Car fires spur investigations by Tesla, its rival NIO

Tesla Inc. and its Chinese competitor NIO Inc. are looking into fires involving their vehicles, as videos of a car bursting into flames circulate on social media in the world’s largest electric auto market.

A white sedan bearing Tesla’s logo was caught on a video taken from a closed-circuit camera emitting smoke from both sides Sunday evening, before catching fire. A team from Tesla has been sent to Shanghai to look into the incident and is in touch with local authorities, the carmaker said on its official Weibo account yesterday. As far as Tesla is aware, there were no casualties.

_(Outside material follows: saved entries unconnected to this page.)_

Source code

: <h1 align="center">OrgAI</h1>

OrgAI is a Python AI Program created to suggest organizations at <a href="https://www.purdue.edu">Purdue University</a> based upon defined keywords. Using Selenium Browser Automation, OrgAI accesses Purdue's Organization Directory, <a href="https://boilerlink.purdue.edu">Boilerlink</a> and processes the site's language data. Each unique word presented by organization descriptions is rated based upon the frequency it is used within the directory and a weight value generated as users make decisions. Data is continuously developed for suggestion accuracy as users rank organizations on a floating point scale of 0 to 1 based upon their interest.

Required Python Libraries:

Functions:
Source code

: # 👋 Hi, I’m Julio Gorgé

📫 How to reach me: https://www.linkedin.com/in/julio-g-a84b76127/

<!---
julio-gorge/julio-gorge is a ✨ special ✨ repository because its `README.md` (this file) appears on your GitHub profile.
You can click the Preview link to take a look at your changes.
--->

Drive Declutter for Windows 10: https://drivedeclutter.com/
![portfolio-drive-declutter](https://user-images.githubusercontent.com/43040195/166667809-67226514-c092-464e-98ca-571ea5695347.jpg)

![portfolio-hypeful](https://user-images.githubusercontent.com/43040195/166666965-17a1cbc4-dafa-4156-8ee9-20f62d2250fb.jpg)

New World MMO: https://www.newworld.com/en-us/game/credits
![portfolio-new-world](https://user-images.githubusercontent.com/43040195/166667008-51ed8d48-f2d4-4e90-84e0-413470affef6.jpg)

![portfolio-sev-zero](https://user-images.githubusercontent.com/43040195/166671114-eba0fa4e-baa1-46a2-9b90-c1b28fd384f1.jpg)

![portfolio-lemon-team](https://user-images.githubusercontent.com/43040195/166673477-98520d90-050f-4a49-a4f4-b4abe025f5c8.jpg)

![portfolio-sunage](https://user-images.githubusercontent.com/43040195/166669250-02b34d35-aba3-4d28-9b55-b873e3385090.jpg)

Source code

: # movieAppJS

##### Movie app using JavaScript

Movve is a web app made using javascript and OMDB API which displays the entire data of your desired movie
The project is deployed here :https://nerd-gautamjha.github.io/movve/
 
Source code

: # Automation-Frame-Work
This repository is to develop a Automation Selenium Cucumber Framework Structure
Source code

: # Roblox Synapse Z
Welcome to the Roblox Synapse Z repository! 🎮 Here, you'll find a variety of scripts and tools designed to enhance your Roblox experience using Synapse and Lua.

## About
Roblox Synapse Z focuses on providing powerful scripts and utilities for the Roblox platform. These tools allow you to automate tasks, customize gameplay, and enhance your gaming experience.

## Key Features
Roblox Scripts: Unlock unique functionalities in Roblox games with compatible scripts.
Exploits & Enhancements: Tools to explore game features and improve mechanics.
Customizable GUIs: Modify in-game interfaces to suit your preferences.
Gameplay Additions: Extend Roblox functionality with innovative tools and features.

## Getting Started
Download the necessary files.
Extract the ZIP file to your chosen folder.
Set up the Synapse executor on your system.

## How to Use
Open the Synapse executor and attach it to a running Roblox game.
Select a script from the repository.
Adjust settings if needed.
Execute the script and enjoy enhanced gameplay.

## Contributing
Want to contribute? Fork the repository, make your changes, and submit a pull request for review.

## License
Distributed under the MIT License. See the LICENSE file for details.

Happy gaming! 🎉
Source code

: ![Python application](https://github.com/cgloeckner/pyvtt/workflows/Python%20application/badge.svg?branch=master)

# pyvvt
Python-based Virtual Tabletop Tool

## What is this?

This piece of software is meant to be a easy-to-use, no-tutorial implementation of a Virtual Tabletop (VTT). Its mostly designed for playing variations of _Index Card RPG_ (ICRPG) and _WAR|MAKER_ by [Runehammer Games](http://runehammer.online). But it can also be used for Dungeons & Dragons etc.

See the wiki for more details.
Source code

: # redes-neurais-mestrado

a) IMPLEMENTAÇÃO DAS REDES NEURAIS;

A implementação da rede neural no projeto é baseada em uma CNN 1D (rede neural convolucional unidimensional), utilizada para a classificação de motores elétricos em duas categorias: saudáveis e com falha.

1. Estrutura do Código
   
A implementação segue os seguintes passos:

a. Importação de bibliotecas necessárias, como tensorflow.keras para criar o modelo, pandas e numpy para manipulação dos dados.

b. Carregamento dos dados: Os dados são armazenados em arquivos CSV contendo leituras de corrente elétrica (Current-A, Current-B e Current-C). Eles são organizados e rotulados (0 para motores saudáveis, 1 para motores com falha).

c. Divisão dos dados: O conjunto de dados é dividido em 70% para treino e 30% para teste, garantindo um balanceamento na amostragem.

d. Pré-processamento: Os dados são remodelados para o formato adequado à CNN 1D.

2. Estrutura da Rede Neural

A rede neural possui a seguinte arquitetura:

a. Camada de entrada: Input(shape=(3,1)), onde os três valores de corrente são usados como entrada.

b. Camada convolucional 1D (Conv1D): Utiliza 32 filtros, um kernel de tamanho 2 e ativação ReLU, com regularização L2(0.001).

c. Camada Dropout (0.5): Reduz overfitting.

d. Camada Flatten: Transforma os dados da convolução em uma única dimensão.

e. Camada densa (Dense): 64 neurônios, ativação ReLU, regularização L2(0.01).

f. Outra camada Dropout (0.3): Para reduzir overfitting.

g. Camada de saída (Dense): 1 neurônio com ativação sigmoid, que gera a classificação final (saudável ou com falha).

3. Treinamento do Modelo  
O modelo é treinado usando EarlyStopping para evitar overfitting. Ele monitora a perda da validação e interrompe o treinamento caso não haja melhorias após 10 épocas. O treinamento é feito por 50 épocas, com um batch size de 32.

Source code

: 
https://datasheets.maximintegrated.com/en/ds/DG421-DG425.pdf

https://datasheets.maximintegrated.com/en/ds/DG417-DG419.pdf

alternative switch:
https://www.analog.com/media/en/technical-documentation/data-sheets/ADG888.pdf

A few hours later, NIO – a Shanghai-based EV maker that listed on the Nasdaq last year – said one of its ES8 models caught fire in the north-west Chinese city of Xi’an while being repaired. No one was harmed and NIO is investigating.

The incidents could fuel concern over the safety of EVs in China, which has thrown its weight behind the shift away from the combustion engine to combat pollution. Electric cars are increasingly using high-density lithium batteries to extend their driving ranges, as demand for the vehicles climbs. A mix of subsidies and favorable policies helped push Chinese EV sales beyond 1 million units last year, luring a raft of newcomers to the business.

In 2018, China recorded at least 40 fire-related incidents involving new-energy vehicles, a fleet that includes pure battery electric, hybrid plug-in and fuel-cell vehicles, according to the State Administration for Market Regulation. The watchdog has called for scrutiny of NEV quality and recalled more than 130,000 cars last year.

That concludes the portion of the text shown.